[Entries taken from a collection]
/---

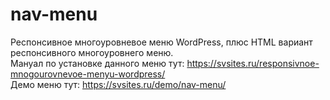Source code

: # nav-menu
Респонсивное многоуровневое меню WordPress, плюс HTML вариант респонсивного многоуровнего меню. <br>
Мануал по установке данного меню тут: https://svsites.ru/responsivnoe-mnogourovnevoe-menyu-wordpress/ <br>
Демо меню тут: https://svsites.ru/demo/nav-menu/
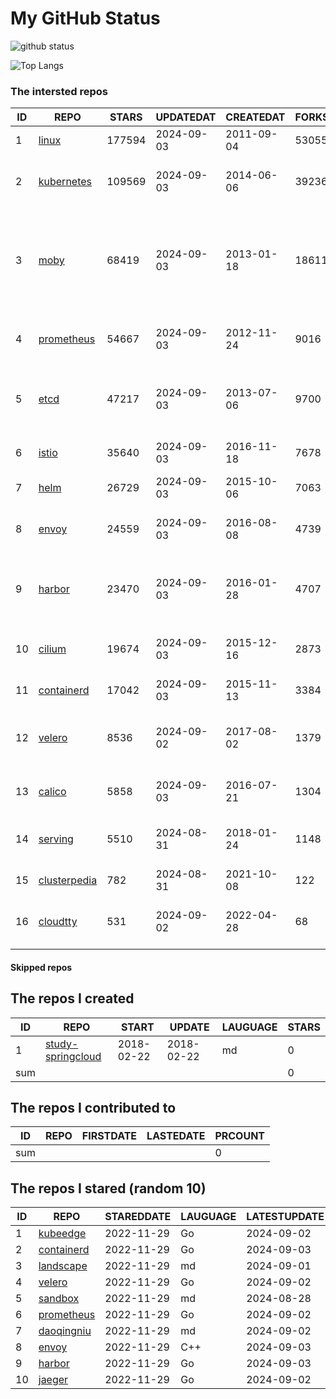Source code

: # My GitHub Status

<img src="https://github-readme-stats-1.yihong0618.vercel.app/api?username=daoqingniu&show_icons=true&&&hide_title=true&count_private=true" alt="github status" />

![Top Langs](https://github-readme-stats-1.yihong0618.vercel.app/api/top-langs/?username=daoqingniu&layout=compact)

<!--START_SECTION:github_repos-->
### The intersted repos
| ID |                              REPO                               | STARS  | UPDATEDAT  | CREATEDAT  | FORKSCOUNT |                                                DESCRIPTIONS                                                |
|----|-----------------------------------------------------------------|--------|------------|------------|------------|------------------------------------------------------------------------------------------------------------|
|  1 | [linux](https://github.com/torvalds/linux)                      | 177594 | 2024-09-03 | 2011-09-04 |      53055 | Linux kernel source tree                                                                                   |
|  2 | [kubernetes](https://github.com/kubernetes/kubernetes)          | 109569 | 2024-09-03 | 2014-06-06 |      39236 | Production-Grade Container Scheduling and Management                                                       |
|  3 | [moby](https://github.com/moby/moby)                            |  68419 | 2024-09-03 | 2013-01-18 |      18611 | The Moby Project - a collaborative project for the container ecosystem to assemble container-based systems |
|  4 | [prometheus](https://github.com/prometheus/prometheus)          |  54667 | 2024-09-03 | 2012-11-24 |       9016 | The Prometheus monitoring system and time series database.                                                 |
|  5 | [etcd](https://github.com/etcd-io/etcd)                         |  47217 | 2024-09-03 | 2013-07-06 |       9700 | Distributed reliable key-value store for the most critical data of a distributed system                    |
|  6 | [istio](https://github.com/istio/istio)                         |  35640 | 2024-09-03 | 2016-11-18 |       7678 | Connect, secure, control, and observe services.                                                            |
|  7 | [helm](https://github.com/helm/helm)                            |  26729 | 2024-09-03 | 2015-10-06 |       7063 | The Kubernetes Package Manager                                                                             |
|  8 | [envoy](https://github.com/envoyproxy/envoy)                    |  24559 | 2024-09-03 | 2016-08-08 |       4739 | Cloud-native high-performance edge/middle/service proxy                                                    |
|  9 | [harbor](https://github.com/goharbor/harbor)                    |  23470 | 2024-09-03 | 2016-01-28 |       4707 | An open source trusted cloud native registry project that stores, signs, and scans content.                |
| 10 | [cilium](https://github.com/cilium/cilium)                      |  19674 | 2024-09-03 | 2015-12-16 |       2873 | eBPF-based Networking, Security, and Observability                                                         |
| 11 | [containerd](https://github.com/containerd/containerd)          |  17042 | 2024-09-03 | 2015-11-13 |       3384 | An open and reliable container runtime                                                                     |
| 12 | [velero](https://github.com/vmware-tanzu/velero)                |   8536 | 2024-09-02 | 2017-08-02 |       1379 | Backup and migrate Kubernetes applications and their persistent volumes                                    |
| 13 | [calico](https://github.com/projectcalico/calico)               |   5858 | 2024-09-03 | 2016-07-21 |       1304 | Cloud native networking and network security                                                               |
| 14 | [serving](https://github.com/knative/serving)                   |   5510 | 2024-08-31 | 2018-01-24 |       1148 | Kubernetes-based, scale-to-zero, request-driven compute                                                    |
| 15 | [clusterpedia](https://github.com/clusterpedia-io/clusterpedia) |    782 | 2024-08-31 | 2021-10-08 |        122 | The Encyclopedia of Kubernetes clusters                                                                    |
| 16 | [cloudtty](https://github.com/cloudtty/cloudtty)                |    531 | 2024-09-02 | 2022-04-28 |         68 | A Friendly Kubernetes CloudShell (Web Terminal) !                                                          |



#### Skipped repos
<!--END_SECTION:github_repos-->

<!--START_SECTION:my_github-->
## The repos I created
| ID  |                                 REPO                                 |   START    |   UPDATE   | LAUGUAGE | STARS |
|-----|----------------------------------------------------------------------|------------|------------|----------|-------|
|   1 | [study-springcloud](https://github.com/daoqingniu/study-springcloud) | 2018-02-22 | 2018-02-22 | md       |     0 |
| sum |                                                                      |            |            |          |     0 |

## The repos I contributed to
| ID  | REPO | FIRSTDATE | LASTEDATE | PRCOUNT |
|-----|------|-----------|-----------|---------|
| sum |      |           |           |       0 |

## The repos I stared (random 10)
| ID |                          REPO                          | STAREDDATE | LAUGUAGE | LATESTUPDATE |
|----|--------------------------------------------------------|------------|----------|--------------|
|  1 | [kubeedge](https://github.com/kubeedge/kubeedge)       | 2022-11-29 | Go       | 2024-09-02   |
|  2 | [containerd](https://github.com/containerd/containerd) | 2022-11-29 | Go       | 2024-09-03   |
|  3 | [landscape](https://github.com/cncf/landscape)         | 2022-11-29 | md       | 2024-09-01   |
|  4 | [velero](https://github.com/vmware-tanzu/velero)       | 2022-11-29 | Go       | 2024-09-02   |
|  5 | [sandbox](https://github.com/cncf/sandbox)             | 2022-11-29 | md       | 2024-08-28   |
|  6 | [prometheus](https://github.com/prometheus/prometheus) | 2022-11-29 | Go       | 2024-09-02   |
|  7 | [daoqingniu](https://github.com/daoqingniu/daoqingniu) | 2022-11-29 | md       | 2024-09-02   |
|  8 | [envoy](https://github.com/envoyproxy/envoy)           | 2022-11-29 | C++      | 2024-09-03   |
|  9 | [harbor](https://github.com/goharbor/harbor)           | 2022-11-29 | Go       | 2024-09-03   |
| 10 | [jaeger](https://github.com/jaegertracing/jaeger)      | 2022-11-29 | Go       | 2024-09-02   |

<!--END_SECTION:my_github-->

\---

If a line in the data above includes the string "vmware", copy it.

§ Response for this exercise
| 12 | [velero](https://github.com/vmware-tanzu/velero)                |   8536 | 2024-09-02 | 2017-08-02 |       1379 | Backup and migrate Kubernetes applications and their persistent volumes                                    |
|  4 | [velero](https://github.com/vmware-tanzu/velero)       | 2022-11-29 | Go       | 2024-09-02   |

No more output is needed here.